• _PROBLEM REQUIREMENTS_
Search the entries below for "index" and copy each matching line.
□ □ □ □
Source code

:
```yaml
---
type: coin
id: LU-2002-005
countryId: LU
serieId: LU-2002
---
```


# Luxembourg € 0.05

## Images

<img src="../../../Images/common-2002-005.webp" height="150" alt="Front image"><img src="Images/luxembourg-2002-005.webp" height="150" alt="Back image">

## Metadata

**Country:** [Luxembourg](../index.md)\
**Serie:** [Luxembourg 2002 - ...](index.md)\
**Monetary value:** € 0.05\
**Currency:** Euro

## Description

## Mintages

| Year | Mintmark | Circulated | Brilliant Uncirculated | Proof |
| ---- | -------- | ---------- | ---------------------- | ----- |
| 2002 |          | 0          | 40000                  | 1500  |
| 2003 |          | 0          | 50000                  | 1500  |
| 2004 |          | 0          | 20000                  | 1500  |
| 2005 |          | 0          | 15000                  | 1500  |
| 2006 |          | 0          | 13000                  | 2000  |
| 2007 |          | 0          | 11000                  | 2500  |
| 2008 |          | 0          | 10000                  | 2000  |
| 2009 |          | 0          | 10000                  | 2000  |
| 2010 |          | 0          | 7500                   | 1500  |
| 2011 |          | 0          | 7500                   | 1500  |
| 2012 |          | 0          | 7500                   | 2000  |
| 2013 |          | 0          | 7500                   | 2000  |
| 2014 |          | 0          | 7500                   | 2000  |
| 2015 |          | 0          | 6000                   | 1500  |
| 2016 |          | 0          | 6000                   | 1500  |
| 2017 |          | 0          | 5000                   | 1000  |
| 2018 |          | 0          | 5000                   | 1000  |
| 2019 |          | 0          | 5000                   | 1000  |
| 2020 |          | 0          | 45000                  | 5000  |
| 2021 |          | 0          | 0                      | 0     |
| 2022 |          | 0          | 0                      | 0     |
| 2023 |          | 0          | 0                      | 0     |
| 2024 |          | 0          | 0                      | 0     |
□ □ □ □
• _SOLVED PROBLEM_
**Country:** [Luxembourg](../index.md)\
**Serie:** [Luxembourg 2002 - ...](index.md)\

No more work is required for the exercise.